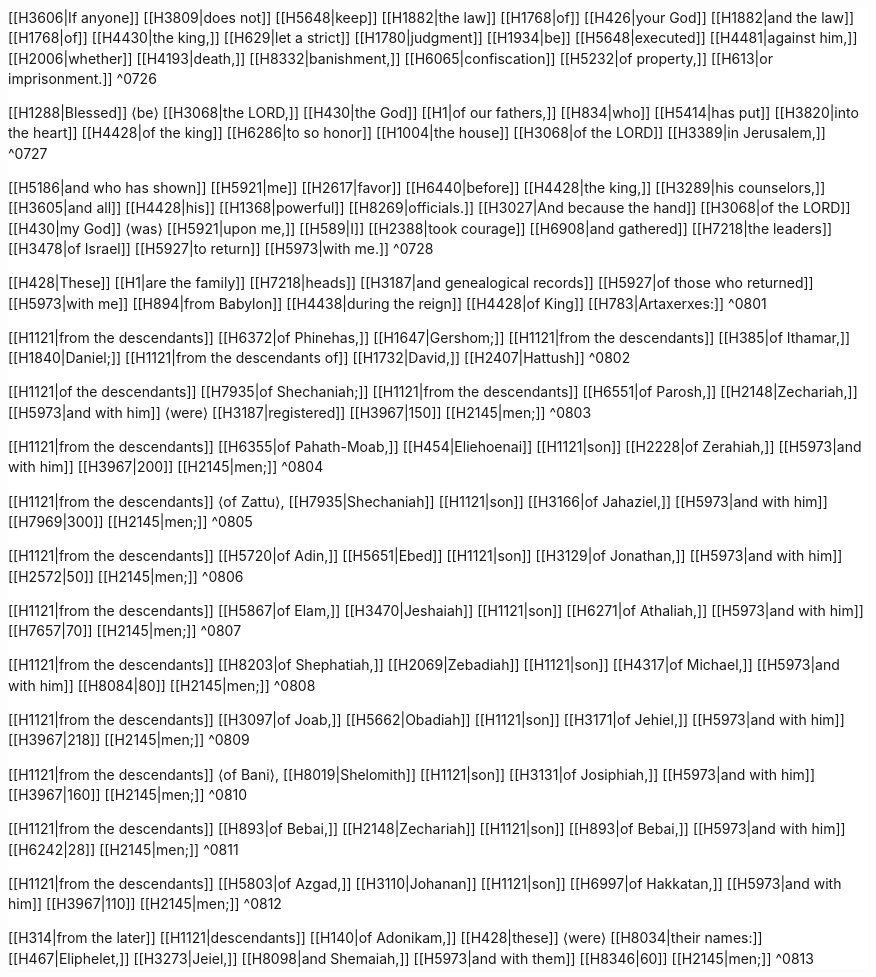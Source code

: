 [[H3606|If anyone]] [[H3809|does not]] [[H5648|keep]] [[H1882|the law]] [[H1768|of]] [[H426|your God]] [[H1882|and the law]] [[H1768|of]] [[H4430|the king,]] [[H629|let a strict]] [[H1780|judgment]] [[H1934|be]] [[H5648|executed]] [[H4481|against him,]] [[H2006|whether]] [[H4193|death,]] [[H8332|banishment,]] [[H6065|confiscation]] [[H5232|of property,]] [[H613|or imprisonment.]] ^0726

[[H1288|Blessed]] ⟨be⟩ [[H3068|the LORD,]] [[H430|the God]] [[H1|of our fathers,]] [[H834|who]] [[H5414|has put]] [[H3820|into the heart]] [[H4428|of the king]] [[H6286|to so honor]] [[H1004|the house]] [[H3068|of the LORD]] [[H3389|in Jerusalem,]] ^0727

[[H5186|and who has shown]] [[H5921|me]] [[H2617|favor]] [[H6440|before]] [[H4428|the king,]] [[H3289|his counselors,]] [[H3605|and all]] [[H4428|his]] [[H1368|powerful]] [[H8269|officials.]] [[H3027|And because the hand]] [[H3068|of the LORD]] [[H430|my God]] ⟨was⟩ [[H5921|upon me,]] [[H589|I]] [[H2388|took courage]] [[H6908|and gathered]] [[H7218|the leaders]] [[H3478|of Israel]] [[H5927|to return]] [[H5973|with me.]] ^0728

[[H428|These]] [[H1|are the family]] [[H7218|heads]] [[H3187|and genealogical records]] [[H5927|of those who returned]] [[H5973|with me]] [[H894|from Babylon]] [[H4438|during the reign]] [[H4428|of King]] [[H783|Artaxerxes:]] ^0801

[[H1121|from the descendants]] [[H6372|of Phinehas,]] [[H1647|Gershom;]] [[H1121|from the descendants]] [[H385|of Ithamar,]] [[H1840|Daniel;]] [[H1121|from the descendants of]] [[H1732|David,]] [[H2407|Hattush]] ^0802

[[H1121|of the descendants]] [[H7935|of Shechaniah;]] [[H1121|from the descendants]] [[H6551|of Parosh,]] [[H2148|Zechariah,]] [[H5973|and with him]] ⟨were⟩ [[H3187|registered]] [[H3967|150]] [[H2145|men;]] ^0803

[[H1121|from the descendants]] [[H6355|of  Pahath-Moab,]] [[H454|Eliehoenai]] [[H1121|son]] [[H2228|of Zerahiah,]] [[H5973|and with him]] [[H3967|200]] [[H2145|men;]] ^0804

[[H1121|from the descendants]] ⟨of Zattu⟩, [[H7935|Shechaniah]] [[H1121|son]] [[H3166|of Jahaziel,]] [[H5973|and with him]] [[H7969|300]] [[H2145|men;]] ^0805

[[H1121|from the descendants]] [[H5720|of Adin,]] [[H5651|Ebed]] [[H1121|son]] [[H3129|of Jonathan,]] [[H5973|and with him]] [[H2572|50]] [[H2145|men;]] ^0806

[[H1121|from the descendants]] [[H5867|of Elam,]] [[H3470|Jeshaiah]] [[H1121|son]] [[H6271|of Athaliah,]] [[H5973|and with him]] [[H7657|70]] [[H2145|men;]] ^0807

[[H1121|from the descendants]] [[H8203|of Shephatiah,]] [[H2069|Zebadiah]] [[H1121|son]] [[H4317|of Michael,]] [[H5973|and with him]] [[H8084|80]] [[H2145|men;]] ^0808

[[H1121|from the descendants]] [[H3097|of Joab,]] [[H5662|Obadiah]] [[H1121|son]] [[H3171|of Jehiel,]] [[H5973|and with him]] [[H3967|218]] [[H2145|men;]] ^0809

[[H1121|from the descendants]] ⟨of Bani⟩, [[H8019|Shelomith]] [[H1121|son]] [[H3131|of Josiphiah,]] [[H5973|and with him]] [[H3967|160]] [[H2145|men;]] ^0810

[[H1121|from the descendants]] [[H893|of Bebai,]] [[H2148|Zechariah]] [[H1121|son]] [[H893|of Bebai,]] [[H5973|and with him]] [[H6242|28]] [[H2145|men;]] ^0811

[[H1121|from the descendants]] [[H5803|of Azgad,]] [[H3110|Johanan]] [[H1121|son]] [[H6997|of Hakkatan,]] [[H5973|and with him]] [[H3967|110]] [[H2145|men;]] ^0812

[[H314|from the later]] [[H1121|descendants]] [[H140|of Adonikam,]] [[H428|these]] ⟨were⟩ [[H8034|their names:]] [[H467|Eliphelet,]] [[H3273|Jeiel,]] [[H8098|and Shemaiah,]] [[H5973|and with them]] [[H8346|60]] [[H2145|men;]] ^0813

→ **How to complete this task**
No pictures should appear; only the lines from the first line of the records through the line with "[[H1121|from the descendants]] ⟨of Zattu⟩, [[H7935|Shechaniah]]", both included, are to be restated word for word.

→ **Result below**
Source code

: [[H3606|If anyone]] [[H3809|does not]] [[H5648|keep]] [[H1882|the law]] [[H1768|of]] [[H426|your God]] [[H1882|and the law]] [[H1768|of]] [[H4430|the king,]] [[H629|let a strict]] [[H1780|judgment]] [[H1934|be]] [[H5648|executed]] [[H4481|against him,]] [[H2006|whether]] [[H4193|death,]] [[H8332|banishment,]] [[H6065|confiscation]] [[H5232|of property,]] [[H613|or imprisonment.]] ^0726

[[H1288|Blessed]] ⟨be⟩ [[H3068|the LORD,]] [[H430|the God]] [[H1|of our fathers,]] [[H834|who]] [[H5414|has put]] [[H3820|into the heart]] [[H4428|of the king]] [[H6286|to so honor]] [[H1004|the house]] [[H3068|of the LORD]] [[H3389|in Jerusalem,]] ^0727

[[H5186|and who has shown]] [[H5921|me]] [[H2617|favor]] [[H6440|before]] [[H4428|the king,]] [[H3289|his counselors,]] [[H3605|and all]] [[H4428|his]] [[H1368|powerful]] [[H8269|officials.]] [[H3027|And because the hand]] [[H3068|of the LORD]] [[H430|my God]] ⟨was⟩ [[H5921|upon me,]] [[H589|I]] [[H2388|took courage]] [[H6908|and gathered]] [[H7218|the leaders]] [[H3478|of Israel]] [[H5927|to return]] [[H5973|with me.]] ^0728

[[H428|These]] [[H1|are the family]] [[H7218|heads]] [[H3187|and genealogical records]] [[H5927|of those who returned]] [[H5973|with me]] [[H894|from Babylon]] [[H4438|during the reign]] [[H4428|of King]] [[H783|Artaxerxes:]] ^0801

[[H1121|from the descendants]] [[H6372|of Phinehas,]] [[H1647|Gershom;]] [[H1121|from the descendants]] [[H385|of Ithamar,]] [[H1840|Daniel;]] [[H1121|from the descendants of]] [[H1732|David,]] [[H2407|Hattush]] ^0802

[[H1121|of the descendants]] [[H7935|of Shechaniah;]] [[H1121|from the descendants]] [[H6551|of Parosh,]] [[H2148|Zechariah,]] [[H5973|and with him]] ⟨were⟩ [[H3187|registered]] [[H3967|150]] [[H2145|men;]] ^0803

[[H1121|from the descendants]] [[H6355|of  Pahath-Moab,]] [[H454|Eliehoenai]] [[H1121|son]] [[H2228|of Zerahiah,]] [[H5973|and with him]] [[H3967|200]] [[H2145|men;]] ^0804

[[H1121|from the descendants]] ⟨of Zattu⟩, [[H7935|Shechaniah]] [[H1121|son]] [[H3166|of Jahaziel,]] [[H5973|and with him]] [[H7969|300]] [[H2145|men;]] ^0805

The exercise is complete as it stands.